§ **WHAT TO DO**: Check each line of the data below for the word "Impastate", then extract the ones that have it.

§ **SUPPLIED DATA**:
====================

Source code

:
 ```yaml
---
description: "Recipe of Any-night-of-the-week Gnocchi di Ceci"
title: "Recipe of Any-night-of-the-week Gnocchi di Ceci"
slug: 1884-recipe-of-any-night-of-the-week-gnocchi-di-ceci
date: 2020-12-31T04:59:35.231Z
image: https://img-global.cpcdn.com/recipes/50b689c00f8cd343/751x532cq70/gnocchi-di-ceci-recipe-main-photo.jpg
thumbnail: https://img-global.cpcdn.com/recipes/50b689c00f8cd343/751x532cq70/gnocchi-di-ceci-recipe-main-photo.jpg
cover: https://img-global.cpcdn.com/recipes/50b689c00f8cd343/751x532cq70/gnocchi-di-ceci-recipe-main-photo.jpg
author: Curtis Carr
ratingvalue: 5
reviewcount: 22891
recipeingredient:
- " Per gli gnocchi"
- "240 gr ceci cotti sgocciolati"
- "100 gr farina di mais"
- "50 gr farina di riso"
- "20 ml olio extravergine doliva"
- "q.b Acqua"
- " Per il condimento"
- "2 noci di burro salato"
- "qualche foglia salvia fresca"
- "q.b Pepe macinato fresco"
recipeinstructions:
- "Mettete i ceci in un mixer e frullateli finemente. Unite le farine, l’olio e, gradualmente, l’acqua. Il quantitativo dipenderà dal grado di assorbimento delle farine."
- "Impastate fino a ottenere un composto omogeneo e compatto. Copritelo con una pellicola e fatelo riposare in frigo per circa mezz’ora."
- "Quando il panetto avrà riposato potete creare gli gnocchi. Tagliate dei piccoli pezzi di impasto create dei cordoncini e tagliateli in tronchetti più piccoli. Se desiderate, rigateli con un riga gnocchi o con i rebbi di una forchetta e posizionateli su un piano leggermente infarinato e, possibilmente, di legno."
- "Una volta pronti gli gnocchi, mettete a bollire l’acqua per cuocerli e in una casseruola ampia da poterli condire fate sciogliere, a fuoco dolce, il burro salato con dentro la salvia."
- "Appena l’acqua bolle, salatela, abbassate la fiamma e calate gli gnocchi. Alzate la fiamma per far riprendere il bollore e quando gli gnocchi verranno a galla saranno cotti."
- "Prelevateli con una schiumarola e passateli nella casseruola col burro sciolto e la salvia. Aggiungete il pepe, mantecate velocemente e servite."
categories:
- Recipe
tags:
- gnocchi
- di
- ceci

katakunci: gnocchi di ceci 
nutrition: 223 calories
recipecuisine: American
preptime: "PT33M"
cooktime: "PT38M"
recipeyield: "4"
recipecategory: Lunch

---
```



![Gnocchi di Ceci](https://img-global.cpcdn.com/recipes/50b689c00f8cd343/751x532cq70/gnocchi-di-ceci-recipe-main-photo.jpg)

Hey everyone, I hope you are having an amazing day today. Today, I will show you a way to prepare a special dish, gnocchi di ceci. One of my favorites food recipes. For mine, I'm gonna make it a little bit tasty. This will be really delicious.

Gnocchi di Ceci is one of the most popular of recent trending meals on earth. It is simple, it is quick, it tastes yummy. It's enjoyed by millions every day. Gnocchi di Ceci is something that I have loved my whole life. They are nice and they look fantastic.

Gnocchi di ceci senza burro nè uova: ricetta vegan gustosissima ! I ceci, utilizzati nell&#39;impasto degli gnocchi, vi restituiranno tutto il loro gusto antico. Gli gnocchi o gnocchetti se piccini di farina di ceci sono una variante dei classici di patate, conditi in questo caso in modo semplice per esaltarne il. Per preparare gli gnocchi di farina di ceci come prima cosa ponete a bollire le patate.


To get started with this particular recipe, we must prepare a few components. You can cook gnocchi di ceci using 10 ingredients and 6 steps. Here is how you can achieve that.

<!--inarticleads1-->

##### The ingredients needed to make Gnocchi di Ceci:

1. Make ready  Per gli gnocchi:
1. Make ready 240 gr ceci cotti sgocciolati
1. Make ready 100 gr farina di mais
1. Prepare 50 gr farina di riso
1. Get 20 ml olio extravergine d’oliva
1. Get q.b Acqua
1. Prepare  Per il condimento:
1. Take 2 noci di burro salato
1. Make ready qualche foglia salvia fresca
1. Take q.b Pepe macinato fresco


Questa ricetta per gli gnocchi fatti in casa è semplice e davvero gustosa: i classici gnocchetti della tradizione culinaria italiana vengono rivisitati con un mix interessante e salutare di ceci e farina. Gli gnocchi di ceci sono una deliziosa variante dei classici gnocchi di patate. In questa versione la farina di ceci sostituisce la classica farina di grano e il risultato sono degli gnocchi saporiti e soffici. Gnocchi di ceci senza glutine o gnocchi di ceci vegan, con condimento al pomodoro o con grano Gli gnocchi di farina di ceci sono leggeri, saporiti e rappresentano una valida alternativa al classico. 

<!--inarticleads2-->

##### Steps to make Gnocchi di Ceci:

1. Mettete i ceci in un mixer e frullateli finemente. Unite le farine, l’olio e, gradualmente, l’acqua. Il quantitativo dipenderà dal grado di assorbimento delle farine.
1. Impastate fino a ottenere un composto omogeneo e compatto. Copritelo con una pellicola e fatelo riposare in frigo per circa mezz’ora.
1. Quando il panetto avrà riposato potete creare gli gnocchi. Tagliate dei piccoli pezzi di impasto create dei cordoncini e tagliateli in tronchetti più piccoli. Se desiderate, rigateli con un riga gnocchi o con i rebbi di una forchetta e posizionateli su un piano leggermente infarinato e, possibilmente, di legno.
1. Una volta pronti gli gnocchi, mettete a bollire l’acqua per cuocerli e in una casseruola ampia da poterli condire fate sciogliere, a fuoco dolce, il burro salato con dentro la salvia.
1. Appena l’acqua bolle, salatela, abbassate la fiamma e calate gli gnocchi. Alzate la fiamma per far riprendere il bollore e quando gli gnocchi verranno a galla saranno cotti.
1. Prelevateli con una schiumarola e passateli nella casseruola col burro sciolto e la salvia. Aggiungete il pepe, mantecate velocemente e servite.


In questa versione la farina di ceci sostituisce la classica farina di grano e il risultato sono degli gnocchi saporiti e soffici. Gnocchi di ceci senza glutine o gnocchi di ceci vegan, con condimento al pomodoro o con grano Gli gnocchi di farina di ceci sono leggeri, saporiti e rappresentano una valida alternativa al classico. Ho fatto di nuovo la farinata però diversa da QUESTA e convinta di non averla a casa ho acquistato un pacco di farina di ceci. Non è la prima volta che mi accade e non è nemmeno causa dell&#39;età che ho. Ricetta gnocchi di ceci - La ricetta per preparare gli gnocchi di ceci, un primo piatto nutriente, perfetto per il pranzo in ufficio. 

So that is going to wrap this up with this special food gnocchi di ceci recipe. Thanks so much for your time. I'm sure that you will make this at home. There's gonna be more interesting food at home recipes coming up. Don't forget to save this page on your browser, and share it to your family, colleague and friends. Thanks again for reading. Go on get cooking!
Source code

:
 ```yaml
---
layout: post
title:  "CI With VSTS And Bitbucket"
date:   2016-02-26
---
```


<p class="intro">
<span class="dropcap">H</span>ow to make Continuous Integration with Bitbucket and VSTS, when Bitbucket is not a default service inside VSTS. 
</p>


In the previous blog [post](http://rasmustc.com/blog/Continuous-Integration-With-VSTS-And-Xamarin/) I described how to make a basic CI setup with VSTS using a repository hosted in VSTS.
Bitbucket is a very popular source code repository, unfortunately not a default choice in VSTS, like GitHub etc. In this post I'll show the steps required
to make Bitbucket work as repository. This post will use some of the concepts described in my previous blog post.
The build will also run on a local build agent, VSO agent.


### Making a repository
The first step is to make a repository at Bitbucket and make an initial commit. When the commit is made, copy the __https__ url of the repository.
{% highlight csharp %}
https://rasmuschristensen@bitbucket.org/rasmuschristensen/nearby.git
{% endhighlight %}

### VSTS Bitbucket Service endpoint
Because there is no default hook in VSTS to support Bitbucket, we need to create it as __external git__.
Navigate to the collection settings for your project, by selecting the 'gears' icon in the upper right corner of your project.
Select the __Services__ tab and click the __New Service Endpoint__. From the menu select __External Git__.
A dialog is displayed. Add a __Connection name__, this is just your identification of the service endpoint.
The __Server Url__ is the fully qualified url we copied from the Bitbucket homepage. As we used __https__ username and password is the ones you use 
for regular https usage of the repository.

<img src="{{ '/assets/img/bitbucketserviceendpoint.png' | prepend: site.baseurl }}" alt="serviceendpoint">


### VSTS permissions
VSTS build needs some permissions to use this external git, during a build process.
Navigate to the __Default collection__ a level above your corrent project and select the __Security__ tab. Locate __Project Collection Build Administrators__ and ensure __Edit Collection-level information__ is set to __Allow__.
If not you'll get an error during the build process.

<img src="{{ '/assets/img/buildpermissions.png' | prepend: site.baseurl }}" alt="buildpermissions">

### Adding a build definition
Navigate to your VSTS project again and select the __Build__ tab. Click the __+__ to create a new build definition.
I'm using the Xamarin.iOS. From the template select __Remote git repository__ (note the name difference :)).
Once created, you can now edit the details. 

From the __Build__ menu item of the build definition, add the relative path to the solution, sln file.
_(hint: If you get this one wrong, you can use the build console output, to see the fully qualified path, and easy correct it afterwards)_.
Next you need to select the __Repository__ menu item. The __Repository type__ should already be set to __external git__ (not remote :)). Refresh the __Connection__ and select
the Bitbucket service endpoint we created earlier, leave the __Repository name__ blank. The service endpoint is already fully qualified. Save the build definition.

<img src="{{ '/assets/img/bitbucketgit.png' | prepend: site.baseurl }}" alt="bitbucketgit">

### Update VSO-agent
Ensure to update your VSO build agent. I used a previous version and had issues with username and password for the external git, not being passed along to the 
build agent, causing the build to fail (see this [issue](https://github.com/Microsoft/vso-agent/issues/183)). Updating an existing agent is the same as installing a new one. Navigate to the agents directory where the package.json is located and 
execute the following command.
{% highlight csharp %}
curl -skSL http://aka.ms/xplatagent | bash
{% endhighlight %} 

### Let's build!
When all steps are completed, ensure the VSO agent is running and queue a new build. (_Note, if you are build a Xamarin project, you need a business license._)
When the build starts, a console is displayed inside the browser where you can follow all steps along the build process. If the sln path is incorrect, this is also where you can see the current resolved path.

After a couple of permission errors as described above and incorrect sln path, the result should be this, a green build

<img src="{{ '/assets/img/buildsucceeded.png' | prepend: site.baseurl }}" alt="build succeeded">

====================

§ **ANSWER SECTION**:
- "Impastate fino a ottenere un composto omogeneo e compatto. Copritelo con una pellicola e fatelo riposare in frigo per circa mezz’ora."
1. Impastate fino a ottenere un composto omogeneo e compatto. Copritelo con una pellicola e fatelo riposare in frigo per circa mezz’ora.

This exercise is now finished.